Iran’s Direct Attack on Israel Underscores the Need for America To Restore the Concept of Deterrence

If we fail at that, Reagan’s famous formulation of his strategy could be reversed.

AP/Vahid Salemi
Volunteer troops of the Iranian army at a military base at northern Tehran, Iran, April 17, 2024. AP/Vahid Salemi

Iran’s strike on Israel has again underscored the urgent need for America to restore deterrence. Iran, Russia, Communist China, and their allies must again grasp that their malign actions will be met with intolerable consequences. That a credible threat of American escalation, with Washington poised to act, exists. Yet as long as President Biden is in office none of this is likely. It is not even clear if deterrence is the administration’s aim.

“Don’t” is not a deterrent. Neither is defense. While it’s a relief that Israel’s layered missile defense system intercepted most of the more than 300 drones and missiles, this is not cause to “take the win,” as Mr. Biden told Prime Minister Netanyahu. Iran should not have felt itself emboldened to attack Israel. Nor Russia, Ukraine, and China to flare tensions in the South China Sea. Yet they do as they view America as too timid to act.

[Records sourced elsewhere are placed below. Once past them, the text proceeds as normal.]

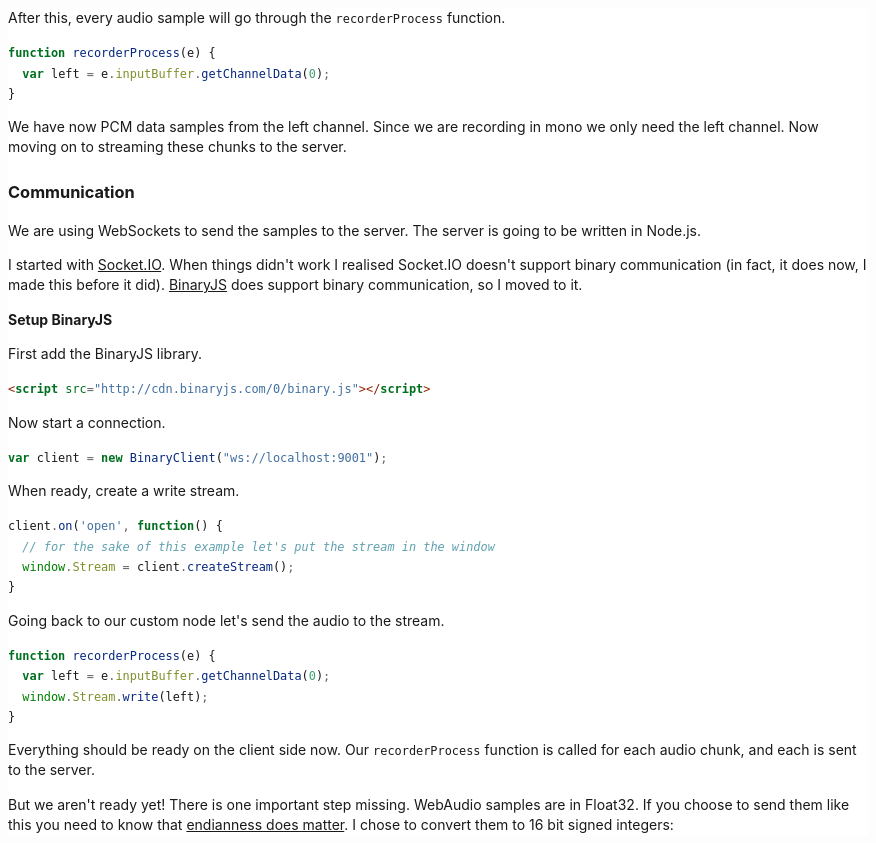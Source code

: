 After this, every audio sample will go through the `recorderProcess` function.

```javascript
function recorderProcess(e) {
  var left = e.inputBuffer.getChannelData(0);
}
```

We have now PCM data samples from the left channel. Since we are recording in
mono we only need the left channel. Now moving on to streaming these chunks to
the server.

### Communication

We are using WebSockets to send the samples to the server. The server is going
to be written in Node.js.

I started with [Socket.IO][socketio]. When things didn't work I realised
Socket.IO doesn't support binary communication (in fact, it does now, I made
this before it did). [BinaryJS][binaryjs] does support binary communication, so
I moved to it.

**Setup BinaryJS**

First add the BinaryJS library.

```html
<script src="http://cdn.binaryjs.com/0/binary.js"></script>
```

Now start a connection.

```javascript
var client = new BinaryClient("ws://localhost:9001");
```

When ready, create a write stream.

```javascript
client.on('open', function() {
  // for the sake of this example let's put the stream in the window
  window.Stream = client.createStream();
}
```

Going back to our custom node let's send the audio to the stream.

```javascript
function recorderProcess(e) {
  var left = e.inputBuffer.getChannelData(0);
  window.Stream.write(left);
}
```

Everything should be ready on the client side now. Our `recorderProcess`
function is called for each audio chunk, and each is sent to the server.

But we aren't ready yet! There is one important step missing. WebAudio samples
are in Float32. If you choose to send them like this you need to know that
[endianness does matter](https://developer.mozilla.org/en-US/docs/Web/API/Uint16Array).
I chose to convert them to 16 bit signed integers:


[nodejs]: http://nodejs.org/
[recordrtc]: https://github.com/muaz-khan/WebRTC-Experiment/tree/master/RecordRTC
[recorderjs]: https://github.com/mattdiamond/Recorderjs
[socketio]: http://socket.io/
[binaryjs]: http://binaryjs.com/
[nodewav]: https://github.com/TooTallNate/node-wav
[audiocontext]: https://developer.mozilla.org/en-US/docs/Web/API/AudioContext
[getusermedia]: https://developer.mozilla.org/en-US/docs/Web/API/Navigator.getUserMedia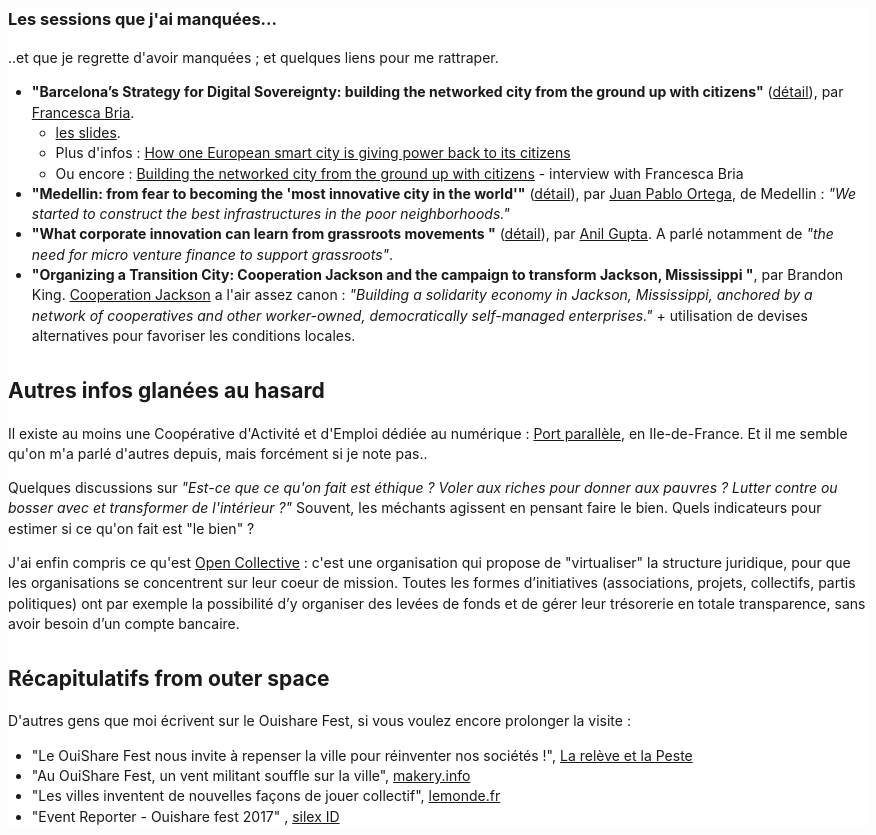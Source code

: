 ### Les sessions que j'ai manquées...

 ..et que je regrette d'avoir manquées ; et quelques liens pour me rattraper.


- **"Barcelona’s Strategy for Digital Sovereignty: building the networked city from the ground up with citizens"** ([détail](https://ouisharefestparis2017.sched.com/event/B1dT/barcelonas-strategy-for-digital-sovereignty-building-the-networked-city-from-the-ground-up-with-citizens)), par [Francesca Bria](https://twitter.com/francesca_bria).
  - [les slides](https://www.slideshare.net/francescabria/bcn-digital-ouishare-fest-2017).
  - Plus d'infos : [How one European smart city is giving power back to its citizens](http://www.alphr.com/technology/1006261/how-one-european-smart-city-is-giving-power-back-to-its-citizens)
  - Ou encore : [Building the networked city from the ground up with citizens](http://magazine.ouishare.net/2017/06/building-the-networked-city-from-the-ground-up-with-citizens-interview-with-francesca-bria/) - interview with Francesca Bria
- **"Medellin: from fear to becoming the 'most innovative city in the world'"** ([détail](https://ouisharefestparis2017.sched.com/event/B1dk/medellin-from-fear-to-becoming-the-most-innovative-city-in-the-world)), par [Juan Pablo Ortega](https://twitter.com/juanp_ortega), de Medellin : *"We started to construct the best infrastructures in the poor neighborhoods."*
- **"What corporate innovation can learn from grassroots movements
"** ([détail](https://ouisharefestparis2017.sched.com/event/B1dv/what-corporate-innovation-can-learn-from-grassroots-movements)), par [Anil Gupta](https://twitter.com/anilgb). A parlé notamment de *"the need for micro venture finance to support grassroots"*.
- **"Organizing a Transition City: Cooperation Jackson and the campaign to transform Jackson, Mississippi
"**, par Brandon King. [Cooperation Jackson](http://www.cooperationjackson.org/) a l'air assez canon : *"Building a solidarity economy in Jackson, Mississippi, anchored by a network of cooperatives and other worker-owned, democratically self-managed enterprises."*  + utilisation de devises alternatives pour favoriser les conditions locales.

## Autres infos glanées au hasard

Il existe au moins une Coopérative d'Activité et d'Emploi dédiée au numérique : [Port parallèle](https://portparallele.com), en Ile-de-France. Et il me semble qu'on m'a parlé d'autres depuis, mais forcément si je note pas..

Quelques discussions sur *"Est-ce que ce qu'on fait est éthique ? Voler aux riches pour donner aux pauvres ? Lutter contre ou bosser avec et transformer de l'intérieur ?"* Souvent, les méchants agissent en pensant faire le bien. Quels indicateurs pour estimer si ce qu'on fait est "le bien" ?

J'ai enfin compris ce qu'est [Open Collective](https://opencollective.com/) : c'est une organisation qui propose de "virtualiser" la structure juridique, pour que les organisations se concentrent sur leur coeur de mission. Toutes les formes d’initiatives (associations, projets, collectifs, partis politiques) ont par exemple la possibilité d’y organiser des levées de fonds et de gérer leur trésorerie en totale transparence, sans avoir besoin d’un compte bancaire.

## Récapitulatifs from outer space

D'autres gens que moi écrivent sur le Ouishare Fest, si vous voulez encore prolonger la visite :

- "Le OuiShare Fest nous invite à repenser la ville pour réinventer nos sociétés !", [La relève et la Peste](https://lareleveetlapeste.fr/ouishare-fest-invite-a-repenser-ville-reinventer-nos-societes/)
- "Au OuiShare Fest, un vent militant souffle sur la ville",  [makery.info](http://www.makery.info/2017/07/11/au-ouishare-fest-un-vent-militant-souffle-sur-la-ville/)
- "Les villes inventent de nouvelles façons de jouer collectif", [lemonde.fr](http://www.lemonde.fr/chronique-des-communs/article/2017/07/11/les-villes-inventent-de-nouvelles-facons-de-jouer-collectif_5158916_5049504.html)
- "Event Reporter - Ouishare fest 2017" , [silex ID](https://silex-id.com/newsletters/event-reporter/event-reporter-ouishare-fest-2017)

We must quickly reverse course. This entails reintroducing a range of measures that would compel our adversaries to reassess their objectives and the perceived costs of achieving them — measures largely neglected by the Biden Administration. First, we’d need to revisit the fundamentals of hard power, central to which are enhanced military capabilities and a robust defense industrial base. A threat lacks credibility if it cannot be executed.

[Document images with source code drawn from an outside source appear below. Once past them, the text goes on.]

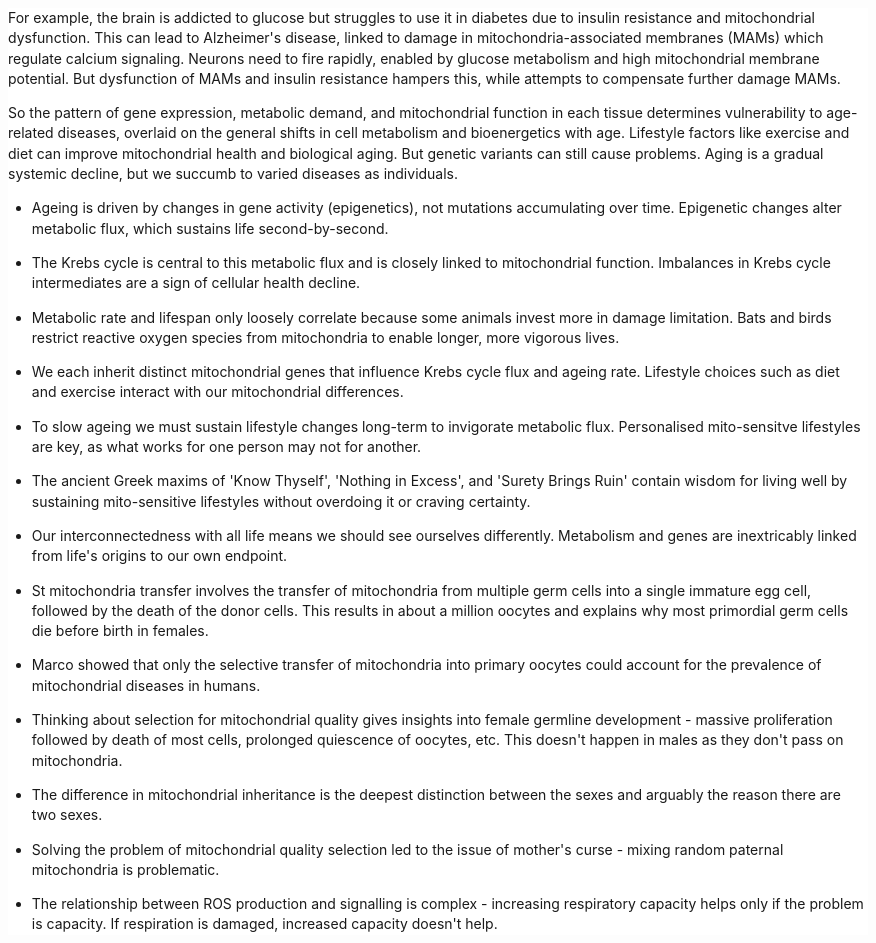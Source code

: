 For example, the brain is addicted to glucose but struggles to use it in diabetes due to insulin resistance and mitochondrial dysfunction. This can lead to Alzheimer's disease, linked to damage in mitochondria-associated membranes (MAMs) which regulate calcium signaling. Neurons need to fire rapidly, enabled by glucose metabolism and high mitochondrial membrane potential. But dysfunction of MAMs and insulin resistance hampers this, while attempts to compensate further damage MAMs. 

So the pattern of gene expression, metabolic demand, and mitochondrial function in each tissue determines vulnerability to age-related diseases, overlaid on the general shifts in cell metabolism and bioenergetics with age. Lifestyle factors like exercise and diet can improve mitochondrial health and biological aging. But genetic variants can still cause problems. Aging is a gradual systemic decline, but we succumb to varied diseases as individuals.

 

- Ageing is driven by changes in gene activity (epigenetics), not mutations accumulating over time. Epigenetic changes alter metabolic flux, which sustains life second-by-second.

- The Krebs cycle is central to this metabolic flux and is closely linked to mitochondrial function. Imbalances in Krebs cycle intermediates are a sign of cellular health decline. 

- Metabolic rate and lifespan only loosely correlate because some animals invest more in damage limitation. Bats and birds restrict reactive oxygen species from mitochondria to enable longer, more vigorous lives.

- We each inherit distinct mitochondrial genes that influence Krebs cycle flux and ageing rate. Lifestyle choices such as diet and exercise interact with our mitochondrial differences. 

- To slow ageing we must sustain lifestyle changes long-term to invigorate metabolic flux. Personalised mito-sensitve lifestyles are key, as what works for one person may not for another.

- The ancient Greek maxims of 'Know Thyself', 'Nothing in Excess', and 'Surety Brings Ruin' contain wisdom for living well by sustaining mito-sensitive lifestyles without overdoing it or craving certainty. 

- Our interconnectedness with all life means we should see ourselves differently. Metabolism and genes are inextricably linked from life's origins to our own endpoint.

 

- St mitochondria transfer involves the transfer of mitochondria from multiple germ cells into a single immature egg cell, followed by the death of the donor cells. This results in about a million oocytes and explains why most primordial germ cells die before birth in females. 

- Marco showed that only the selective transfer of mitochondria into primary oocytes could account for the prevalence of mitochondrial diseases in humans. 

- Thinking about selection for mitochondrial quality gives insights into female germline development - massive proliferation followed by death of most cells, prolonged quiescence of oocytes, etc. This doesn't happen in males as they don't pass on mitochondria. 

- The difference in mitochondrial inheritance is the deepest distinction between the sexes and arguably the reason there are two sexes.

- Solving the problem of mitochondrial quality selection led to the issue of mother's curse - mixing random paternal mitochondria is problematic. 

- The relationship between ROS production and signalling is complex - increasing respiratory capacity helps only if the problem is capacity. If respiration is damaged, increased capacity doesn't help.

Our reduced capabilities likely informed Tehran’s calculus. The American-led military operation Prosperity Guardian, launched in January to counter Houthi assaults in the Red Sea, has largely failed. Drone and missile attacks on American and allied forces persist, signaling a troubling decline in our amphibious capabilities. Washington’s 2025 budget calls for just six battle force ships, the lowest number since 2006.

Our capacity to produce surface warships and submarines trails Beijing by a factor of 200. We need more ships and more repair and construction yards. We need more factories to manufacture artillery shells. The Scranton Army Ammunition Plant, one of our primary producers of 155-millimeter shells, caught fire on Monday. Needed, too, are enhanced missile defense capabilities, for which Mr. Biden has proposed $400 million in budget cuts.

In war, no amount of strategic finesse can compensate for sheer numbers and mass — a lesson that Moscow has learned and honed since its tanks crossed into Ukraine. This involves both weaponry and soldiers. Yet a mix of institutional, societal, and cultural factors rooted, in part, in the Biden Administration’s woke agenda has emaciated our military. Last year, the armed forces missed their recruitment goal by about 41,000 recruits.

Compounding the issue are decades of engagement policies that have blinded Washington to our enemies. To regain deterrence, America must shed the fantasy that China, Russia, and Iran can be coddled into submission. This means discarding the flawed notion that our adversaries are rational actors that weigh risks as we do. It also means careful study of our enemies. A foray into Xi Jinping Thought might clarify his aims.

Washington would then likely not assign its officials to seek “stable footing” with China as it facilitates an opium war against us. Or reassure President Putin that its response to a preemptive invasion of Ukraine would hinge on scale. Or extend an entry visa to Iran’s foreign minister days after Iran perpetrated an ostensible act of war against Israel. Such appeasement has  repeatedly failed and has undermined our security.

They have also emboldened our adversaries to cross so many red lines that the world may soon run out of red paint. Enough. Washington should not hesitate to pursue punitive measures to reset the terms of our relations. These would involve ending sanctions relief for Iran, revoking China’s permanent normal trade relations status, curbing export of our critical technologies, and denying adversarial officials access to our institutions.

As a start. It would also mean strengthening our alliances and restoring America’s credibility as a partner — credibility that was eroded by the Biden Administration’s botched withdrawal from Afghanistan and its policies since. Its treatment of Israel after October 7 is the latest example. For deterrence wanes in the absence of a network of resources and capabilities. I’m less likely to hit you if I know your allies will then strike me. 

After nearly four years, the Biden Administration appears unable or unwilling to grasp these principles. To restore American deterrence, then, a new administration is needed. For the story of America can only end in one of two ways: either we pivot and confront our adversaries, or we allow them to reshape the global order in devastating ways. President Reagan said, “we win, they lose.” The reverse could also be true.